1. The anterior part is relatively large and is formed by twisted fibers due to the different movements of the scaphoid and the lunate : its section results in a dynamic instability.
2. The middle or proximal part is comprised of fibrocartilage which is devoid of any biomechanical role and which cannot heal after a tear. Dye may leak through a tear at this site during arthrography but this does not point to an injury to be treated.
3. The posterior part is the most important biomechanically, injury to this portion results in significant disturbances in carpal mechanism.

Two other features have to be considered :
Ligament elasticity : hypermobile joints may have their ligaments easily stretched without rupture after benign traumas.
The status of a ligament after injury :

  • perforation
  • tear with a “competent” ligament
  • tear with an “incompetent” ligament
  • dissociation of two adjacent bones

  • In the first two cases, there is no instability. An incompetent ligament results in a dynamic instability. Dissociation is a static instability.

    I. Scapholunate instability
    II. Lunotriquetral instability
    III. Combined first row instability
    IV. Midcarpal instability
    V. Proximal instability
    VI. Axial instability

    I. Scapholunate instability

    It is the most frequent problem and the main cause of post-traumatic wrist osteoarthritis. We will first consider scapholunate instability before the onset of osteoarthritis.
    A) Without osteoarthritis (Table 1).
    Clinical symptoms
    Pain is localized by the patient to the dorsal and lateral wrist. Clinical examination elicits provoked pain at the scapholunate joint, which should be palpated with the wrist in slight flexion.
    There is a click or a snap felt by the patient.
    Provocative tests such as

    a) Watson test : a painful snap is obtained when pressing hard on the scaphoid tubercle volarly and moving the wrist from ulnar to radial deviation, the wrist being maintained in axial compression.
    b) The same snap may be felt when palpating dorsally over the scapholunate joint with the same movement
    c) A scapholunate “ballotment” is present when moving the scaphoid and lunate in opposite directions (postero-anterior and antero-posterior) meaning that the links between the two bones are stretched.

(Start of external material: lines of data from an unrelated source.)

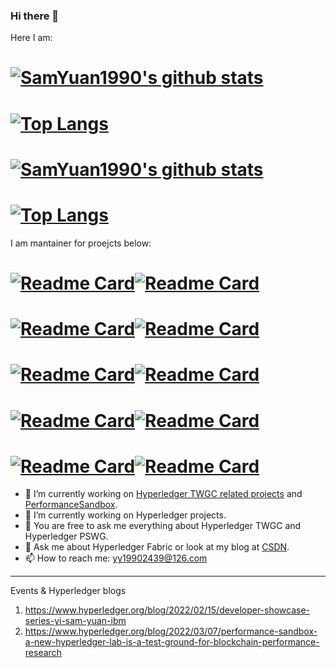 ### Hi there 👋

Here I am:
# [![SamYuan1990's github stats](https://github-readme-stats.vercel.app/api?username=SamYuan1990&show_icons=true&include_all_commits=true&theme=tokyonight#gh-dark-mode-only)](https://github-readme-stats.vercel.app/api?username=SamYuan1990&show_icons=true&include_all_commits=true#gh-dark-mode-only) 
# [![Top Langs](https://github-readme-stats.vercel.app/api/top-langs/?username=SamYuan1990&layout=default&theme=tokyonight#gh-dark-mode-only)](https://github-readme-stats.vercel.app/api/top-langs/?username=SamYuan1990&layout=default#gh-dark-mode-only)
# [![SamYuan1990's github stats](https://github-readme-stats.vercel.app/api?username=SamYuan1990&show_icons=true&include_all_commits=true&theme=default#gh-light-mode-only)](https://github-readme-stats.vercel.app/api?username=SamYuan1990&show_icons=true&include_all_commits=true#gh-light-mode-only) 
# [![Top Langs](https://github-readme-stats.vercel.app/api/top-langs/?username=SamYuan1990&layout=default&theme=default#gh-light-mode-only)](https://github-readme-stats.vercel.app/api/top-langs/?username=SamYuan1990&layout=default#gh-light-mode-only)

I am mantainer for proejcts below:
# [![Readme Card](https://github-readme-stats.vercel.app/api/pin/?username=Hyperledger-TWGC&repo=tape&theme=tokyonight#gh-dark-mode-only)](https://github.com/Hyperledger-TWGC/tape)[![Readme Card](https://github-readme-stats.vercel.app/api/pin/?username=Hyperledger-TWGC&repo=tape&theme=default##gh-light-mode-only)](https://github.com/Hyperledger-TWGC/tape)
# [![Readme Card](https://github-readme-stats.vercel.app/api/pin/?username=hyperledger-labs&repo=PerformanceSandBox&theme=tokyonight#gh-dark-mode-only)](https://github.com/hyperledger-labs/PerformanceSandBox)[![Readme Card](https://github-readme-stats.vercel.app/api/pin/?username=hyperledger-labs&repo=PerformanceSandBox&theme=default#gh-light-mode-only)](https://github.com/hyperledger-labs/PerformanceSandBox)
# [![Readme Card](https://github-readme-stats.vercel.app/api/pin/?username=SamYuan1990&repo=Probe&theme=tokyonight#gh-dark-mode-only)](https://github.com/SamYuan1990/Probe)[![Readme Card](https://github-readme-stats.vercel.app/api/pin/?username=SamYuan1990&repo=Probe&theme=default#gh-light-mode-only)](https://github.com/SamYuan1990/Probe)
# [![Readme Card](https://github-readme-stats.vercel.app/api/pin/?username=Hyperledger-TWGC&repo=java-gm&theme=tokyonight#gh-dark-mode-only)](https://github.com/Hyperledger-TWGC/java-gm)[![Readme Card](https://github-readme-stats.vercel.app/api/pin/?username=Hyperledger-TWGC&repo=java-gm&theme=default#gh-light-mode-only)](https://github.com/Hyperledger-TWGC/java-gm)
# [![Readme Card](https://github-readme-stats.vercel.app/api/pin/?username=Hyperledger-TWGC&repo=GM-interoperability&theme=tokyonight#gh-dark-mode-only)](https://github.com/Hyperledger-TWGC/GM-interoperability)[![Readme Card](https://github-readme-stats.vercel.app/api/pin/?username=Hyperledger-TWGC&repo=GM-interoperability&theme=default#gh-light-mode-only)](https://github.com/Hyperledger-TWGC/GM-interoperability)

- 🔭 I’m currently working on [Hyperledger TWGC related projects](https://github.com/Hyperledger-TWGC) and [PerformanceSandbox](https://github.com/hyperledger-labs/PerformanceSandBox).
- 🌱 I’m currently working on Hyperledger projects.
- 🌱 You are free to ask me everything about Hyperledger TWGC and Hyperledger PSWG.
- 💬 Ask me about Hyperledger Fabric or look at my blog at [CSDN](https://blog.csdn.net/oe1019).
- 📫 How to reach me: yy19902439@126.com

---
Events & Hyperledger blogs
1. https://www.hyperledger.org/blog/2022/02/15/developer-showcase-series-yi-sam-yuan-ibm
1. https://www.hyperledger.org/blog/2022/03/07/performance-sandbox-a-new-hyperledger-lab-is-a-test-ground-for-blockchain-performance-research

<!--
**SamYuan1990/SamYuan1990** is a ✨ _special_ ✨ repository because its `README.md` (this file) appears on your GitHub profile.

Here are some ideas to get you started:

- 😄 Pronouns: ...
- ⚡ Fun fact: ...

- 👯 I’m looking to collaborate on https://github.com/SamYuan1990/Probe
- 🤔 I’m looking for help with https://github.com/SamYuan1990/Probe
-->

    Table 1 Scapho-lunate instability
    "Predynamic" clinical diagnosis
    normal plain X-rays
    Dynamic Instability clinical diagnosis + dynamic X-ray series
    "Static" or constant (N.Barton) plain X-rays P.A. and lateral cartilage assessment : arthroscan or arthroscopy
    Static with O.A.: radio-scaphoid + luno-capitate (SLAC) plain X-rays P.A. and lateral +/- cartilage assessment : arthroscan or arthroscopy

    Table 2 Luno-triquetral Instability
    "Predynamic" clinical diagnosis
    normal plain X-rays
    Dynamic instability clinical diagnosis + dynamic series
    Static instability plain X-rays P.A. and lateral

    Plain X-rays
    P.A. X-rays may demonstrate :

    - a scapholunate gap > 3 mm
    - a “ring-sign” : the scaphoid is rotated on its axis and appears foreshortened and with a circle superimposed on its distal part.
    - Carpal height is calculated with the Mac Murtry or Natrass method. It is an important index for following the evolution of carpal collapse (Fig 6).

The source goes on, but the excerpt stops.